South Korean President Park Geun-hye “should be buried in (a) cemetery as soon as possible,” a spokesperson for Pyongyang’s Joint National Organization of Working People has said.
The suggestion, which came amid a series of complaints about remarks that Park delivered on August 15 to mark the 70th anniversary of Korean liberation from Japanese rule, was highlighted by state media outlet the Korea Central News Agency (KCNA) on Wednesday.
“What she should do for the nation is to leave Cheongwadae, the doghouse of the U.S., shut her unshapely mouth and get her crime-ridden body buried in the ceremony at an early date,” the statement said.
In particular, the spokesperson complained about remarks Park made about the potential for Pyongyang to emulate Cuba and Iran’s normalization with the United States, its failure to “take up repeated offers for dialogue,” and its policy of “conducting purges that are unlike any other in the world.”
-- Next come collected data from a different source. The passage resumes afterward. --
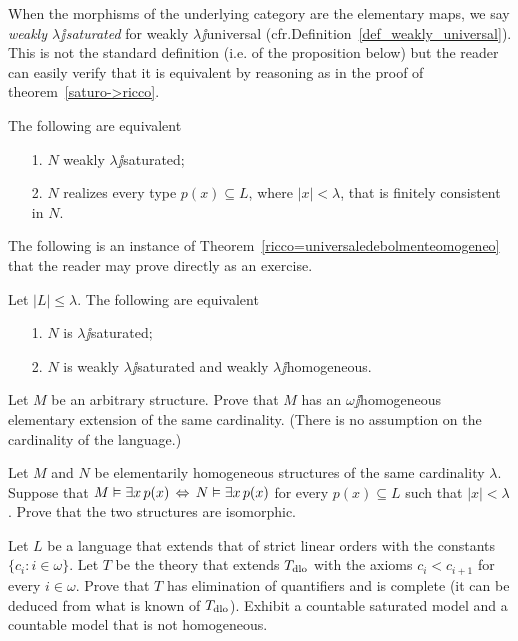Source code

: \documentclass[creche.tex]{subfiles}
\begin{document}
When the morphisms of the underlying category are the elementary maps, we say \emph{weakly $\lambda\jj$saturated} for weakly $\lambda\jj$universal (cfr.\@ Definition~\ref{def_weakly_universal}). This is not the standard definition (i.e.\@ {} of the proposition below) but the reader can easily verify that it is equivalent by reasoning as in the proof of theorem~\ref{saturo->ricco}.

\begin{proposition}\label{prop_w_saturation}
The following are equivalent
\begin{itemize}
\item[1.] $N$ weakly $\lambda\jj$saturated;
\item[2.] $N$ realizes every type $p(x)\subseteq L$, where $|x|<\lambda$, that is finitely consistent in $N$.\QED
\end{itemize}
\end{proposition}

The following is an instance of Theorem~\ref{ricco=universaledebolmenteomogeneo} that the reader may prove directly as an exercise.

\begin{corollary}\label{saturo=universaledebolmenteomogeneo}
Let $|L|\le\lambda$. The following are equivalent\nobreak
\begin{itemize}
\item[1.] $N$ is $\lambda\jj$saturated;
\item[2.] $N$ is weakly $\lambda\jj$saturated and weakly $\lambda\jj$homogeneous.\QED
\end{itemize}
\end{corollary}


\begin{exercise}\label{ex_omega_homogeneous_same_card}
Let $M$ be an arbitrary structure. Prove that $M$ has an $\omega\jj$homogeneous elementary extension of the same cardinality. (There is no assumption on the cardinality of the language.)\QED 
\end{exercise}

\begin{exercise}
Let $M$ and $N$ be elementarily homogeneous structures of the same cardinality $\lambda$. Suppose that $M\vDash\exists x\, p(x)\,\Leftrightarrow\,N\vDash\exists x\, p(x)$ for every $p(x)\subseteq L$ such that $|x|<\lambda$. Prove that the two structures are isomorphic.\QED 
\end{exercise}

\begin{exercise}\label{vaughtesempio}
Let $L$ be a language that extends that of strict linear orders with the constants $\{c_i: i\in\omega\}$. Let $T$ be the theory that extends $T_{\rm dlo}$ with the axioms $c_i<c_{i+1}$ for every  $i\in\omega$. Prove that $T$ has elimination of quantifiers and is complete (it can be deduced from what is known of $T_{\rm dlo}$). Exhibit a countable saturated model and a countable model that is not homogeneous.\QED 
\end{exercise}
\end{document}
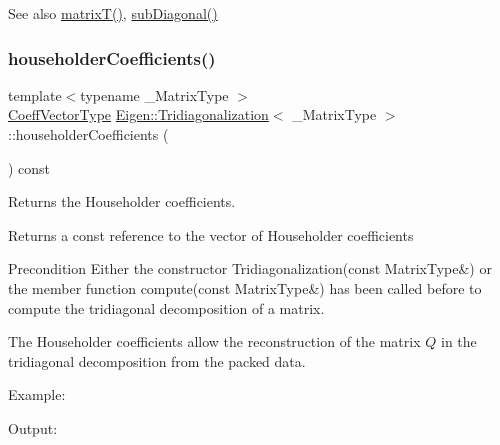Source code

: \begin{DoxySeeAlso}{See also}
\mbox{\hyperlink{class_eigen_1_1_tridiagonalization_a6eb5ef94b8b9bb013c0e69b6df56d0df}{matrix\+T()}}, \mbox{\hyperlink{class_eigen_1_1_tridiagonalization_ac423dbb91157c159bdcb4b5a8371232e}{sub\+Diagonal()}} 
\end{DoxySeeAlso}
\mbox{\label{class_eigen_1_1_tridiagonalization_ac95b4e43dcf6c3c5074b8bea4fc67887}} 
\subsubsection{\texorpdfstring{householderCoefficients()}{householderCoefficients()}}
{\footnotesize\ttfamily template$<$typename \+\_\+\+Matrix\+Type $>$ \\
\mbox{\hyperlink{class_eigen_1_1_matrix}{Coeff\+Vector\+Type}} \mbox{\hyperlink{class_eigen_1_1_tridiagonalization}{Eigen\+::\+Tridiagonalization}}$<$ \+\_\+\+Matrix\+Type $>$\+::householder\+Coefficients (\begin{DoxyParamCaption}{ }\end{DoxyParamCaption}) const\hspace{0.3cm}{\ttfamily [inline]}}



Returns the Householder coefficients. 

\begin{DoxyReturn}{Returns}
a const reference to the vector of Householder coefficients
\end{DoxyReturn}
\begin{DoxyPrecond}{Precondition}
Either the constructor Tridiagonalization(const Matrix\+Type\&) or the member function compute(const Matrix\+Type\&) has been called before to compute the tridiagonal decomposition of a matrix.
\end{DoxyPrecond}
The Householder coefficients allow the reconstruction of the matrix $ Q $ in the tridiagonal decomposition from the packed data.

Example\+: 
\begin{DoxyCodeInclude}{0}
\end{DoxyCodeInclude}
 Output\+: 
\begin{DoxyVerbInclude}
\end{DoxyVerbInclude}


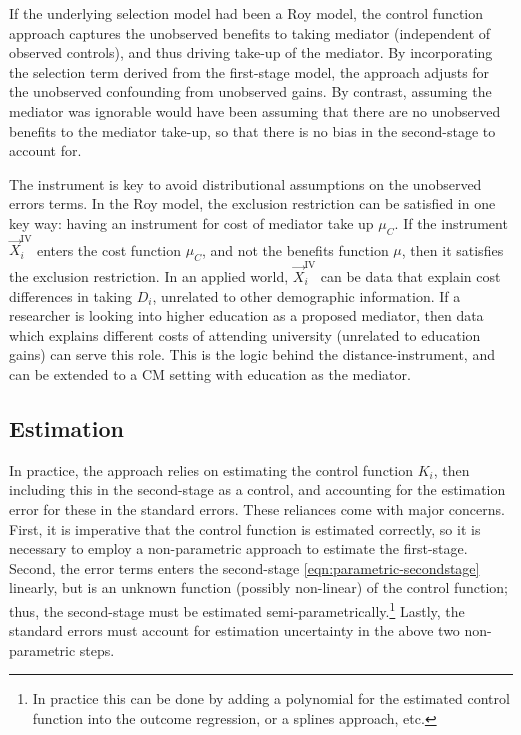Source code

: If the underlying selection model had been a Roy model, the control function approach captures the unobserved benefits to taking mediator (independent of observed controls), and thus driving take-up of the mediator.
By incorporating the selection term derived from the first-stage model, the approach adjusts for the unobserved confounding from unobserved gains.
By contrast, assuming the mediator was ignorable would have been assuming that there are no unobserved benefits to the mediator take-up, so that there is no bias in the second-stage to account for.

The instrument is key to avoid distributional assumptions on the unobserved errors terms.
In the Roy model, the exclusion restriction can be satisfied in one key way: having an instrument for cost of mediator take up $\mu_C$.
If the instrument $\vec X_i^{\text{IV}}$ enters the cost function $\mu_C$, and not the benefits function $\mu$, then it satisfies the exclusion restriction.
In an applied world, $\vec X_i^{\text{IV}}$ can be data that explain cost differences in taking $D_i$, unrelated to other demographic information.
If a researcher is looking into higher education as a proposed mediator, then data which explains different costs of attending university (unrelated to education gains) can serve this role.
This is the logic behind the \cite{card1993using} distance-instrument, and can be extended to a CM setting with education as the mediator.


\subsection{Estimation}
In practice, the approach relies on estimating the control function $K_i$, then including this in the second-stage as a control, and accounting for the estimation error for these in the standard errors.
These reliances come with major concerns.
First, it is imperative that the control function is estimated correctly, so it is necessary to employ a non-parametric approach to estimate the first-stage.
Second, the error terms enters the second-stage \eqref{eqn:parametric-secondstage} linearly, but is an unknown function (possibly non-linear) of the control function; thus, the second-stage must be estimated semi-parametrically.\footnote{
    In practice this can be done by adding a polynomial for the estimated control function into the outcome regression, or a splines approach, etc. 
}
Lastly, the standard errors must account for estimation uncertainty in the above two non-parametric steps.

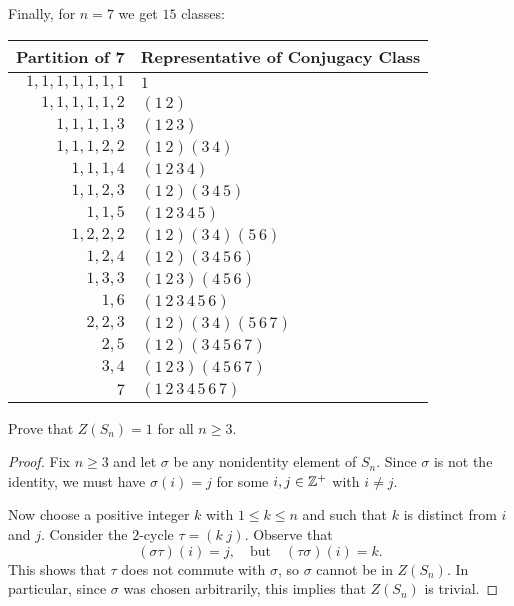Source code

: \begin{solution}
  Finally, for $n = 7$ we get $15$ classes:
  \begin{center}
    \begin{tabular}{r|l}
      \bf Partition of 7 & \bf Representative of Conjugacy Class \\
      \hline
      $1, 1, 1, 1, 1, 1, 1$ & $1$ \\
      $1, 1, 1, 1, 1, 2$ & $(1\,2)$ \\
      $1, 1, 1, 1, 3$ & $(1\,2\,3)$ \\
      $1, 1, 1, 2, 2$ & $(1\,2)(3\,4)$ \\
      $1, 1, 1, 4$ & $(1\,2\,3\,4)$ \\
      $1, 1, 2, 3$ & $(1\,2)(3\,4\,5)$ \\
      $1, 1, 5$ & $(1\,2\,3\,4\,5)$ \\
      $1, 2, 2, 2$ & $(1\,2)(3\,4)(5\,6)$ \\
      $1, 2, 4$ & $(1\,2)(3\,4\,5\,6)$ \\
      $1, 3, 3$ & $(1\,2\,3)(4\,5\,6)$ \\
      $1, 6$ & $(1\,2\,3\,4\,5\,6)$ \\
      $2, 2, 3$ & $(1\,2)(3\,4)(5\,6\,7)$ \\
      $2, 5$ & $(1\,2)(3\,4\,5\,6\,7)$ \\
      $3, 4$ & $(1\,2\,3)(4\,5\,6\,7)$ \\
      $7$ & $(1\,2\,3\,4\,5\,6\,7)$
    \end{tabular}
  \end{center}
\end{solution}

 Prove that $Z(S_n) = 1$ for all $n\geq3$.
\begin{proof}
  Fix $n\geq3$ and let $\sigma$ be any nonidentity element of
  $S_n$. Since $\sigma$ is not the identity, we must have
  $\sigma(i) = j$ for some $i, j\in\mathbb{Z}^+$ with $i\neq j$.

  Now choose a positive integer $k$ with $1\leq k\leq n$ and such that
  $k$ is distinct from $i$ and $j$. Consider the $2$-cycle
  $\tau = (k\;j)$. Observe that
  \begin{equation*}
    (\sigma\tau)(i) = j, \quad\text{but}\quad (\tau\sigma)(i) = k.
  \end{equation*}
  This shows that $\tau$ does not commute with $\sigma$, so $\sigma$
  cannot be in $Z(S_n)$. In particular, since $\sigma$ was chosen
  arbitrarily, this implies that $Z(S_n)$ is trivial.
\end{proof}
Instead, the spokesperson said it was South Korea that should change and not the North, complained that offers for dialogue under the Park administration had been insincere, and that purges were an “essential means for the puppet forces to prop up their regime as they resort to repression and bestial suppression.”
The spokesperson’s comments come amid ever-worsening inter-Korean relations, with the two Koreas last week resuming propaganda broadcasts designed to undermine each other’s leadership following a mine explosion which maimed two South Korean soldiers the week before.
One observer said that hopes the 70th anniversary of Korean liberation might have otherwise fostered warmer relations between Pyongyang and Seoul had been misplaced.
“All year, North Korea has been promoting the anniversary of the Workers’ Party on October 10 as more important than the anniversary of liberation from Japanese rule,” said Christopher Green, a North Korea researcher and Ph.D candidate at the University of Leiden.
“It would be misguided to imagine that the shared memory of 1945 would bring about a moment of emotional connection between brothers. That isn’t what North Korea is using 2015 for.”
Amid other remarks about the South Korean economy and Seoul’s growing cultural power, Park warned that her nation’s military was ready to respond to threats from the DPRK.
“The government will respond firmly to any and all North Korean provocations that jeopardize the safety and security of our people,” she said, adding that Pyongyang must “break free of the delusion” that provocation and belligerence will sustain its leadership.